Israel’s Remilk to open ‘world’s largest’ facility for cow-free milk in Denmark
Food tech startup recently raised $120 million with investors to build its production capabilities
Ricky Ben-David is The Times of Israel’s Tech Israel editor and reporter.
Israeli food tech startup Remilk, a developer of cultured milk and dairy, said Tuesday that it plans to open the “world’s largest” facility for the production of cow-free milk in Denmark.
The 750,000 square feet (69, 677 square meters) facility will be built within an eco-industrial park in the city of Kalundborg, the company announced.
Founded in 2019, Remilk produces milk proteins via a yeast-based fermentation process that renders them “chemically identical” to those present in cow-produced milk and dairy products.
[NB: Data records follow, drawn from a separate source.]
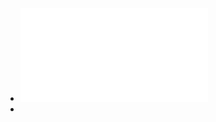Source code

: - ![Gilbert Strang - Introduction to Linear Algebra, Fifth Edition-Wellesley-Cambridge Press (2016).pdf](../assets/Gilbert_Strang_-_Introduction_to_Linear_Algebra,_Fifth_Edition-Wellesley-Cambridge_Press_(2016)_1648524351600_0.pdf)
-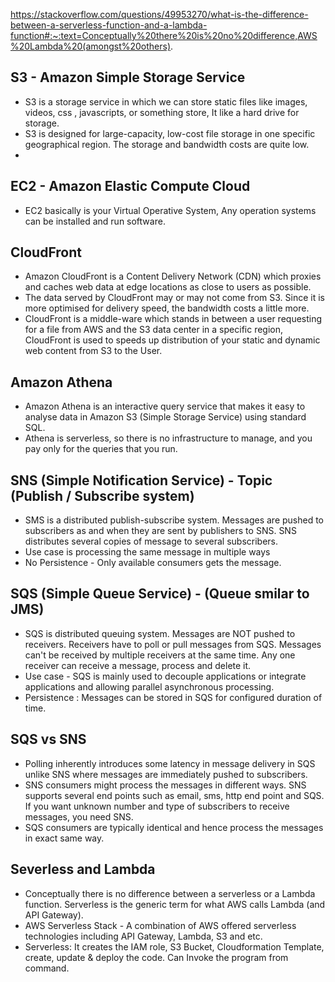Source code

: https://stackoverflow.com/questions/49953270/what-is-the-difference-between-a-serverless-function-and-a-lambda-function#:~:text=Conceptually%20there%20is%20no%20difference,AWS%20Lambda%20(amongst%20others).



## S3 - Amazon Simple Storage Service

*   S3 is a storage service in which we can store static files like images, videos, css , javascripts, or something store, It like a hard drive for storage.
*   S3 is designed for large-capacity, low-cost file storage in one specific geographical region.   The storage and bandwidth costs are quite low.
*   

## EC2 - Amazon Elastic Compute Cloud
*   EC2 basically is your Virtual Operative System, Any operation systems can be installed and run software.


##  CloudFront
*   Amazon CloudFront is a Content Delivery Network (CDN) which proxies and caches web data at edge locations as close to users as possible.
*   The data served by CloudFront may or may not come from S3. Since it is more optimised for delivery speed, the bandwidth costs a little more.
*   CloudFront is a middle-ware which stands in between a user requesting for a file from AWS and the S3 data center in a specific region, CloudFront is used to speeds up distribution of your static and dynamic web content from S3 to the User.

## Amazon Athena

*   Amazon Athena is an interactive query service that makes it easy to analyse data in Amazon S3 (Simple Storage Service) using standard SQL.
*   Athena is serverless, so there is no infrastructure to manage, and you pay only for the queries that you run.


## SNS (Simple Notification Service) - Topic (Publish / Subscribe system)
*   SMS is a distributed publish-subscribe system. Messages are pushed to subscribers as and when they are sent by publishers to SNS. SNS distributes several copies of message to several subscribers.
*  Use case is processing the same message in multiple ways
*  No Persistence - Only available consumers gets the message.

## SQS (Simple Queue Service) -  (Queue smilar to JMS)

*   SQS is distributed queuing system. Messages are NOT pushed to receivers. Receivers have to poll or pull messages from SQS. Messages can't be received by multiple receivers at the same time. Any one receiver can receive a message, process and delete it.
*   Use case - SQS is mainly used to decouple applications or integrate applications and allowing parallel asynchronous processing.
*   Persistence : Messages can be stored in SQS for configured duration of time.

## SQS vs SNS

*   Polling inherently introduces some latency in message delivery in SQS unlike SNS where messages are immediately pushed to subscribers.
*   SNS consumers might process the messages in different ways. SNS supports several end points such as email, sms, http end point and SQS. If you want unknown number and type of subscribers to receive messages, you need SNS.
*   SQS consumers are typically identical and hence process the messages in exact same way.


## Severless and Lambda

*   Conceptually there is no difference between a serverless or a Lambda function. Serverless is the generic term for what AWS calls Lambda (and API Gateway).
*   AWS Serverless Stack - A combination of AWS offered serverless technologies including API Gateway, Lambda, S3 and etc.
*   Serverless: It creates the IAM role, S3 Bucket, Cloudformation Template, create, update & deploy the code. Can Invoke the program from command.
“The end result is 100 percent similar to ‘real’ milk,” but free of lactose, cholesterol, growth hormones, and antibiotics, founder and CEO Aviv Wolff previously told The Times of Israel.
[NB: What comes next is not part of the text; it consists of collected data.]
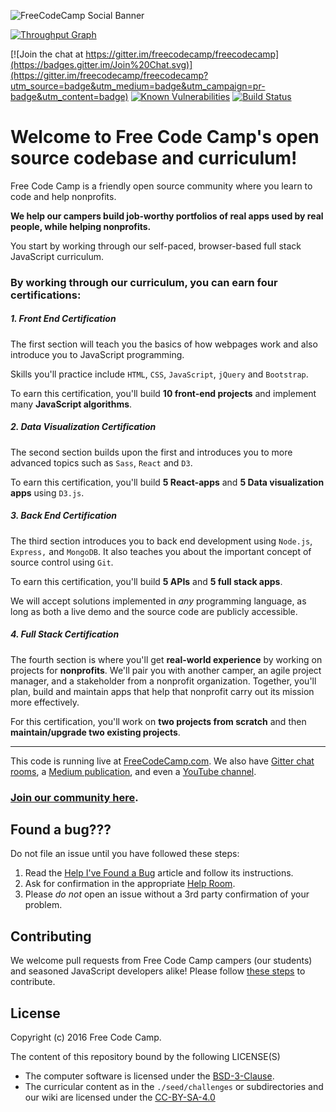 ![FreeCodeCamp Social Banner](https://s3.amazonaws.com/freecodecamp/wide-social-banner.png)

[![Throughput Graph](https://graphs.waffle.io/freecodecamp/freecodecamp/throughput.svg)](https://waffle.io/freecodecamp/freecodecamp/metrics)

[![Join the chat at https://gitter.im/freecodecamp/freecodecamp](https://badges.gitter.im/Join%20Chat.svg)](https://gitter.im/freecodecamp/freecodecamp?utm_source=badge&utm_medium=badge&utm_campaign=pr-badge&utm_content=badge)
[![Known Vulnerabilities](https://snyk.io/test/github/freecodecamp/freecodecamp/badge.svg)](https://snyk.io/test/github/freecodecamp/freecodecamp)
[![Build Status](https://travis-ci.org/FreeCodeCamp/FreeCodeCamp.svg?branch=staging)](https://travis-ci.org/FreeCodeCamp/FreeCodeCamp)

Welcome to Free Code Camp's open source codebase and curriculum!
=======================

Free Code Camp is a friendly open source community where you learn to code and help nonprofits.

**We help our campers build job-worthy portfolios of real apps used by real people, while helping nonprofits.**

You start by working through our self-paced, browser-based full stack JavaScript curriculum.

### By working through our curriculum, you can earn four certifications:
##### 1. Front End Certification
The first section will teach you the basics of how webpages work and also introduce you to JavaScript programming.

Skills you'll practice include `HTML`, `CSS`, `JavaScript`, `jQuery` and `Bootstrap`.

To earn this certification, you'll build **10 front-end projects** and implement many **JavaScript algorithms**.

##### 2. Data Visualization Certification
The second section builds upon the first and introduces you to more advanced topics such as `Sass`, `React` and `D3`.

To earn this certification, you'll build **5 React-apps** and **5 Data visualization apps** using `D3.js`.

##### 3. Back End Certification
The third section introduces you to back end development using `Node.js`, `Express,` and `MongoDB`. It also teaches you about the important concept of source control using `Git`.

To earn this certification, you'll build **5 APIs** and **5 full stack apps**.

We will accept solutions implemented in _any_ programming language, as long as both a live demo and the source code are publicly accessible.

##### 4. Full Stack Certification
The fourth section is where you'll get **real-world experience** by working on projects for **nonprofits**.
We'll pair you with another camper, an agile project manager, and a stakeholder from a nonprofit organization. Together, you'll plan, build and maintain apps that help that nonprofit carry out its mission more effectively.

For this certification, you'll work on **two projects from scratch** and then **maintain/upgrade two existing projects**.

---

This code is running live at [FreeCodeCamp.com](https://www.freecodecamp.com). We also have [Gitter chat rooms](https://gitter.im/FreeCodeCamp/FreeCodeCamp), a [Medium publication](https://medium.freecodecamp.com), and even a [YouTube channel](https://youtube.com/freecodecamp).

### [Join our community here](https://www.freecodecamp.com/signin).

Found a bug???
------------

Do not file an issue until you have followed these steps:

1. Read the [Help I've Found a Bug](http://forum.freecodecamp.com/t/how-to-report-a-bug/19543) article and follow its instructions.
2. Ask for confirmation in the appropriate [Help Room](http://forum.freecodecamp.com/t/free-code-camp-official-chat-rooms/19390/2).
3. Please *do not* open an issue without a 3rd party confirmation of your problem.

Contributing
------------

We welcome pull requests from Free Code Camp campers (our students) and seasoned JavaScript developers alike! Please follow [these steps](CONTRIBUTING.md) to contribute.

License
-------

Copyright (c) 2016 Free Code Camp.

The content of this repository bound by the following LICENSE(S)
- The computer software is licensed under the [BSD-3-Clause](./LICENSE.md).
- The curricular content as in the `./seed/challenges` or subdirectories and our wiki are licensed under the [CC-BY-SA-4.0](./LICENCE-Free-Code-Camp-Curriculum.md)
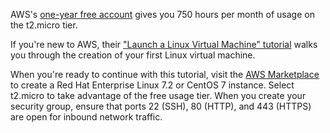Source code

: AWS's [one-year free account](https://aws.amazon.com/free/?sc_channel=PS&sc_campaign=acquisition_US&sc_publisher=google&sc_medium=cloud_computing_b&sc_content=aws_free_e&sc_detail=aws%20free%20tier&sc_category=cloud_computing&sc_segment=73823473242&sc_matchtype=e&sc_country=US&s_kwcid=AL!4422!3!73823473242!e!!g!!aws%20free%20tier&ef_id=VV3lAgAAAHK07c0y:20151119221840:s) gives you 750 hours per month of usage on the t2.micro tier.

If you're new to AWS, their ["Launch a Linux Virtual Machine" tutorial](https://aws.amazon.com/getting-started/launch-a-virtual-machine/) walks you through the creation of your first Linux virtual machine.

When you're ready to continue with this tutorial, visit the [AWS Marketplace](https://aws.amazon.com/marketplace/pp/B00IOYDTV6) to create a Red Hat Enterprise Linux 7.2 or CentOS 7 instance. Select t2.micro to take advantage of the free usage tier. When you create your security group, ensure that ports 22 (SSH), 80 (HTTP), and 443 (HTTPS) are open for inbound network traffic.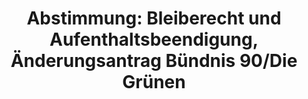 ---
layout: abstimmung
title: "Abstimmung: Bleiberecht und Aufenthaltsbeendigung, Änderungsantrag Bündnis 90/Die Grünen"
categories:
 - Inneres
tags:
 - Bleiberecht
 - Integration
 - Asyl
abstimmung:
 legislaturperiode: 18
 bundestagssitzung: 115
 abstimmung: 1
links:
 - title: https://www.bundestag.de/parlament/plenum/abstimmung/abstimmung?id=346
   url: https://www.bundestag.de/parlament/plenum/abstimmung/abstimmung?id=346
 - title: http://www.abgeordnetenwatch.de/neubestimmung_bleiberecht_und_aufenthaltsbeendigung_fuer_fluechtlinge-1105-757.html
   url: http://www.abgeordnetenwatch.de/neubestimmung_bleiberecht_und_aufenthaltsbeendigung_fuer_fluechtlinge-1105-757.html
data:
 - title: Abstimmungsergebnis 20150702_1-data.pdf
   url: /res/abstimmungsliste/20150702_1-data.pdf
 - title: Abstimmungsergebnis 20150702_1_xls-data.csv
   url: /res/abstimmungsliste/analyses/20150702_1_xls-data.csv
documents:
 - title: Drucksache 18/04097.pdf
   url: http://dip21.bundestag.de/dip21/btd/18/040/1804097.pdf
   local: /res/abstimmungsdaten/018-115-01/1804097.pdf
 - title: Drucksache 18/04199.pdf
   url: http://dip21.bundestag.de/dip21/btd/18/041/1804199.pdf
   local: /res/abstimmungsdaten/018-115-01/1804199.pdf
 - title: Drucksache 18/05420.pdf
   url: http://dip21.bundestag.de/dip21/btd/18/054/1805420.pdf
   local: /res/abstimmungsdaten/018-115-01/1805420.pdf
 - title: Drucksache 18/05423.pdf
   url: http://dip21.bundestag.de/dip21/btd/18/054/1805423.pdf
   local: /res/abstimmungsdaten/018-115-01/1805423.pdf
preview: |
     Deutscher Bundestag
    
     115. Sitzung des Deutschen Bundestages
     am Donnerstag, 2.Juli 2015
    
     Endgültiges Ergebnis der Namentlichen Abstimmung Nr. 1
    
     Änderungsantrag der Abgeordneten Volker Beck (Köln), Luise Amtsberg, Brigitte Pothmer,
     weiterer Abgeordneter und der Fraktion BÜNDNIS 90/DIE GRÜNEN
     zu der zweiten Beratung des Gesetzentwurfs der Bundesregierung
     Entwurf eines Gesetzes zur Neubestimmung des Bleiberechts und der
     Aufenthaltsbeendigung
     - Drs. 18/4097, 18/4199, 18/5420 und 18/5423 -
    
     Abgegebene Stimmen insgesamt:
     Nicht abgegebene Stimmen:
     Ja-Stimmen:
    
     592
     39
     58
    
     Nein-Stimmen:
    
     474
    
     Enthaltungen:
    
     60
    
     Ungültige:
    
     Berlin, den 02.07.2015
    
     0
    
     Beginn: 20:23
     Ende: 20:25
---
Wolff and his scientist partner Ori Cohavi mapped out the chemical composition of milk, assessed the fat, lactose and sugar in the liquid, and determined that the key ingredient to making milk is the proteins. Remilk recreates the milk proteins by taking the genes that encode them and inserting them into a single-cell microbe, which they manipulated genetically to express the protein “in an efficient and scalable way,” said Wolf. The product is then dried into a powder.
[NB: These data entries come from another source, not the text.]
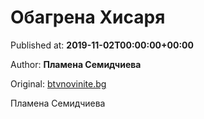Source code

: 
# Обагрена Хисаря

Published at: **2019-11-02T00:00:00+00:00**

Author: **Пламена Семидчиева**

Original: [btvnovinite.bg](https://btvnovinite.bg/az-reporterut/priroda/obagrena-hisarja_536654.html)

Пламена Семидчиева
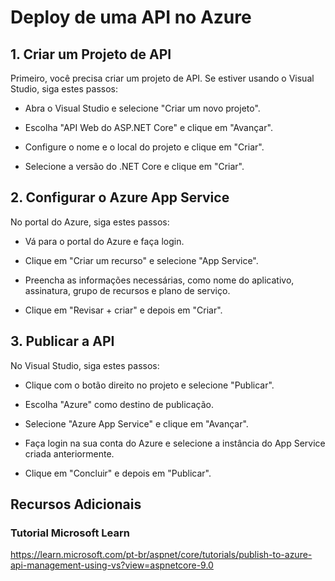 # Deploy de uma API no Azure
## 1. Criar um Projeto de API
Primeiro, você precisa criar um projeto de API. Se estiver usando o Visual Studio, siga estes passos:

- Abra o Visual Studio e selecione "Criar um novo projeto".

- Escolha "API Web do ASP.NET Core" e clique em "Avançar".

- Configure o nome e o local do projeto e clique em "Criar".

- Selecione a versão do .NET Core e clique em "Criar".

## 2. Configurar o Azure App Service
No portal do Azure, siga estes passos:

- Vá para o portal do Azure e faça login.

- Clique em "Criar um recurso" e selecione "App Service".

- Preencha as informações necessárias, como nome do aplicativo, assinatura, grupo de recursos e plano de serviço.

- Clique em "Revisar + criar" e depois em "Criar".

## 3. Publicar a API
No Visual Studio, siga estes passos:

- Clique com o botão direito no projeto e selecione "Publicar".

- Escolha "Azure" como destino de publicação.

- Selecione "Azure App Service" e clique em "Avançar".

- Faça login na sua conta do Azure e selecione a instância do App Service criada anteriormente.

- Clique em "Concluir" e depois em "Publicar".

## Recursos Adicionais
### Tutorial Microsoft Learn
https://learn.microsoft.com/pt-br/aspnet/core/tutorials/publish-to-azure-api-management-using-vs?view=aspnetcore-9.0
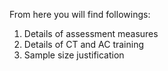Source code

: From here you will find followings:

1. Details of assessment measures
2. Details of CT and AC training
3. Sample size justification
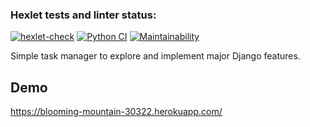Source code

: ### Hexlet tests and linter status:

[![hexlet-check](https://github.com/devriez/python-project-lvl4/actions/workflows/hexlet-check.yml/badge.svg)](https://github.com/devriez/python-project-lvl4/actions/workflows/hexlet-check.yml)
[![Python CI](https://github.com/devriez/python-project-lvl4/actions/workflows/pyci.yml/badge.svg)](https://github.com/devriez/python-project-lvl4/actions/workflows/pyci.yml)
[![Maintainability](https://api.codeclimate.com/v1/badges/03418627bf779a9a7991/maintainability)](https://codeclimate.com/github/devriez/python-project-lvl4/maintainability)



Simple task manager to explore and implement major Django features.

## Demo

https://blooming-mountain-30322.herokuapp.com/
“We’re making dairy products that are identical to cow-milk products, with the same taste, texture, stretchiness, meltiness, with no cholesterol and no lactose,” Wolff said. “We’ve basically ported the whole mechanism of producing milk into a single-cell microbe. We don’t need the ‘rest of the cow,’ and we surely don’t need to spend resources in the process of creating a 900-kilogram animal.”
Wolff has also said that “relying on animals to make our food is no longer sustainable. The implications of animal farming are devastating for our planet.”
Remilk’s model of food production will be up to 100 times more land-efficient than the existing dairy system, 25 times more feedstock-efficient, 20 times more time-efficient, and 10 times more water-efficient, he said.
At the new facility Remilk will produce its proteins for use in products like cheese, yogurt, and ice cream, “in volumes equivalent to that produced by 50,000 cows each year,” the company said. The facility will be set up as part of an eco-village network called the Symbiosis Project.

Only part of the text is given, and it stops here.